Patients with CF may have associated hepatic dysfunction; therefore, liver function tests should be obtained. Many CF patients also experience malabsorption of fat-soluble vitamins from the gastrointestinal tract. Consequently, preoperative coagulation studies should be obtained, and vitamin K should be administered as necessary. Furthermore, CF and bronchiectasis patients are likely to be resistant or allergic to antibiotics and may require preoperative desensitization.
The need for additional preoperative laboratory tests should be dictated by the individual patient’s disease. Preoperative hematocrit, white blood cell count, and chemistry panels should be obtained and corrected as necessary. Polycythemia may be present secondary to chronic hypoxemia, requiring special laboratory assessment. Blood group, histocompatibility antigens, and panel-reactive antibodies are routinely assessed to assist with donor matching, perioperative immunosuppression, additional preoperative treatments to reduce alloreactivity (plasmapheresis, intravenous immunoglobulin), and overall risk stratification.
Immunosuppressive induction and antibiotics may be started preoperatively, with the patient receiving the first doses orally. Preoperative sedation should be used cautiously because benzodiazepines and narcotics can exacerbate preexisting hypercarbia and hypoxia, particularly in patients with COPD. Conversely, preoperative anxiety and the accompanying catecholamine surge may worsen RV dysfunction in patients with pulmonary hypertension.5
In addition to the American Society of Anesthesiologists standard monitors, Table 19–2 lists suggested monitoring for LT to enable quick diagnosis and treatment of expected intraoperative hemodynamic and respiratory instability during one-lung ventilation (OLV) and pulmonary artery clamping.

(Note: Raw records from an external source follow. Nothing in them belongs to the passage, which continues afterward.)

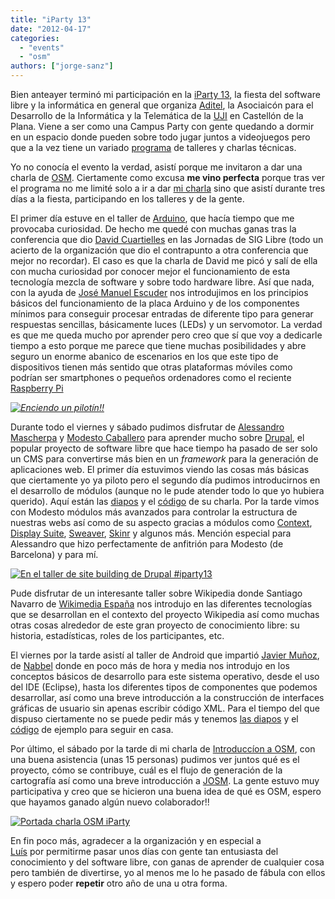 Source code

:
 ```yaml
---
title: "iParty 13"
date: "2012-04-17"
categories: 
  - "events"
  - "osm"
authors: ["jorge-sanz"]
---
```


Bien anteayer terminó mi participación en la [iParty 13](http://iparty.aditel.org/ "iParty 13"), la fiesta del software libre y la informática en general que organiza [Aditel](http://aditel.org/), la Asociaicón para el Desarrollo de la Informática y la Telemática de la [UJI](http://www.uji.es/) en Castellón de la Plana. Viene a ser como una Campus Party con gente quedando a dormir en un espacio donde pueden sobre todo jugar juntos a videojuegos pero que a la vez tiene un variado [programa](http://iparty.aditel.org/content/charlas-y-talleres) de talleres y charlas técnicas.

Yo no conocía el evento la verdad, asistí porque me invitaron a dar una charla de [OSM](http://osm.org). Ciertamente como excusa **me vino perfecta** porque tras ver el programa no me limité solo a ir a dar [mi charla](jorgesanz.net/slides-201204-osm-iparty13/) sino que asistí durante tres días a la fiesta, participando en los talleres y de la gente.

El primer día estuve en el taller de [Arduino](http://www.arduino.cc/), que hacía tiempo que me provocaba curiosidad. De hecho me quedé con muchas ganas tras la conferencia que dio [David Cuartielles](https://twitter.com/#!/dcuartielles) en las Jornadas de SIG Libre (todo un acierto de la organización que dio el contrapunto a otra conferencia que mejor no recordar). El caso es que la charla de David me picó y salí de ella con mucha curiosidad por conocer mejor el funcionamiento de esta tecnología mezcla de software y sobre todo hardware libre. Así que nada, con la ayuda de [José Manuel Escuder](https://twitter.com/#!/Ardumania_Jmanu) nos introdujimos en los principios básicos del funcionamiento de la placa Arduino y de los componentes mínimos para conseguir procesar entradas de diferente tipo para generar respuestas sencillas, básicamente luces (LEDs) y un servomotor. La verdad es que me queda mucho por aprender pero creo que sí que voy a dedicarle tiempo a esto porque me parece que tiene muchas posibilidades y abre seguro un enorme abanico de escenarios en los que este tipo de dispositivos tienen más sentido que otras plataformas móviles como podrían ser smartphones o pequeños ordenadores como el reciente [Raspberry Pi](http://www.raspberrypi.org/)

_[![Enciendo un pilotín!!](images/7071240883_4719e2ca8d.jpg)](http://www.flickr.com/photos/xurxosanz/7071240883/ "Enciendo un pilotín!! by XuRxO, on Flickr")_

Durante todo el viernes y sábado pudimos disfrutar de [Alessandro Mascherpa](https://twitter.com/#!/almadeweb) y [Modesto Caballero](https://twitter.com/#!/m0d) para aprender mucho sobre [Drupal](http://www.drupal.org), el popular proyecto de software libre que hace tiempo ha pasado de ser solo un CMS para convertirse más bien en un _framework_ para la generación de aplicaciones web. El primer día estuvimos viendo las cosas más básicas que ciertamente yo ya piloto pero el segundo día pudimos introducirnos en el desarrollo de módulos (aunque no le pude atender todo lo que yo hubiera querido). Aquí están las [diapos](http://www.slideshare.net/almadeweb/desarrollo-de-mdulos-para-drupal) y el [código](https://github.com/ALMADEWEB/codemotion) de su charla. Por la tarde vimos con Modesto módulos más avanzados para controlar la estructura de nuestras webs así como de su aspecto gracias a módulos como [Context](http://drupal.org/project/context), [Display Suite](http://drupal.org/project/ds), [Sweaver](http://drupal.org/project/sweaver), [Skinr](http://drupal.org/project/skinr) y algunos más. Mención especial para Alessandro que hizo perfectamente de anfitrión para Modesto (de Barcelona) y para mí.

[![En el taller de site building de Drupal #iparty13](images/6927331966_f9ebfebc54.jpg)](http://www.flickr.com/photos/xurxosanz/6927331966/ "En el taller de site building de Drupal #iparty13 by XuRxO, on Flickr")

Pude disfrutar de un interesante taller sobre Wikipedia donde Santiago Navarro de [Wikimedia España](http://www.wikimedia.org.es/) nos introdujo en las diferentes tecnologías que se desarrollan en el contexto del proyecto Wikipedia así como muchas otras cosas alrededor de este gran proyecto de conocimiento libre: su historia, estadísticas, roles de los participantes, etc.

El viernes por la tarde asistí al taller de Android que impartió [Javier Muñoz](http://twitter.com/#!/jmunozf), de [Nabbel](http://www.nabbel.es/) donde en poco más de hora y media nos introdujo en los conceptos básicos de desarrollo para este sistema operativo, desde el uso del IDE (Eclipse), hasta los diferentes tipos de componentes que podemos desarrollar, así como una breve introducción a la construcción de interfaces gráficas de usuario sin apenas escribir código XML. Para el tiempo del que dispuso ciertamente no se puede pedir más y tenemos [las diapos](http://www.slideshare.net/JavierMF/taller-android-iparty-13) y el [código](https://bitbucket.org/jmunoz/android-example-eltiempo/overview) de ejemplo para seguir en casa.

Por último, el sábado por la tarde di mi charla de [Introduccíon a OSM](http://jorgesanz.net/slides-201204-osm-iparty13/), con una buena asistencia (unas 15 personas) pudimos ver juntos qué es el proyecto, cómo se contribuye, cuál es el flujo de generación de la cartografía así como una breve introducción a [JOSM](http://josm.openstreetmap.de/). La gente estuvo muy participativa y creo que se hicieron una buena idea de qué es OSM, espero que hayamos ganado algún nuevo colaborador!!

[![Portada charla OSM iParty](http://geomaticblog.files.wordpress.com/2012/04/osm-iparty.png?w=500 "osm-iparty")](http://geomaticblog.files.wordpress.com/2012/04/osm-iparty.png)

En fin poco más, agradecer a la organización y en especial a [Luís](https://twitter.com/#!/ldotlopez) por permitirme pasar unos días con gente tan entusiasta del conocimiento y del software libre, con ganas de aprender de cualquier cosa pero también de divertirse, yo al menos me lo he pasado de fábula con ellos y espero poder **repetir** otro año de una u otra forma.
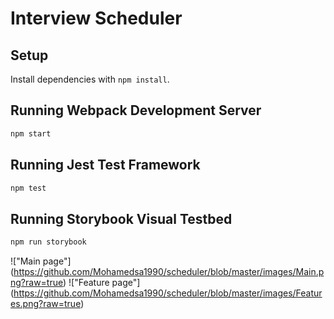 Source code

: # Interview Scheduler

## Setup

Install dependencies with `npm install`.

## Running Webpack Development Server

```sh
npm start
```

## Running Jest Test Framework

```sh
npm test
```

## Running Storybook Visual Testbed

```sh
npm run storybook
```
!["Main page"] (https://github.com/Mohamedsa1990/scheduler/blob/master/images/Main.png?raw=true)
!["Feature page"] (https://github.com/Mohamedsa1990/scheduler/blob/master/images/Features.png?raw=true)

Table 19–2. Suggested Intraoperative Monitors for Lung Transplant
Large-caliber peripheral venous access should be obtained to treat intravascular volume losses as they occur. Care should be taken to ensure that access remains unobstructed with standard arm positioning for a clamshell incision; antecubital lines are prone to obstruction. Central line placement before anesthetic induction may prove difficult in patients unable to lie supine without sedation and/or worsening of baseline hypoxia. Strict asepsis should be respected with all line placement given the anticipated immunosuppression in these patients. Blood products should be cross-matched and available in the operating room. At our institution, placement of thoracic epidural catheters for postoperative analgesia is deferred until the patient arrives to the intensive care unit postoperatively.
Although the recipient is prepared for surgery as soon as a potential donor has been identified, induction of anesthesia is postponed until the donor lungs have been inspected and approved by the retrieval team and confirmed with the transplant coordinator.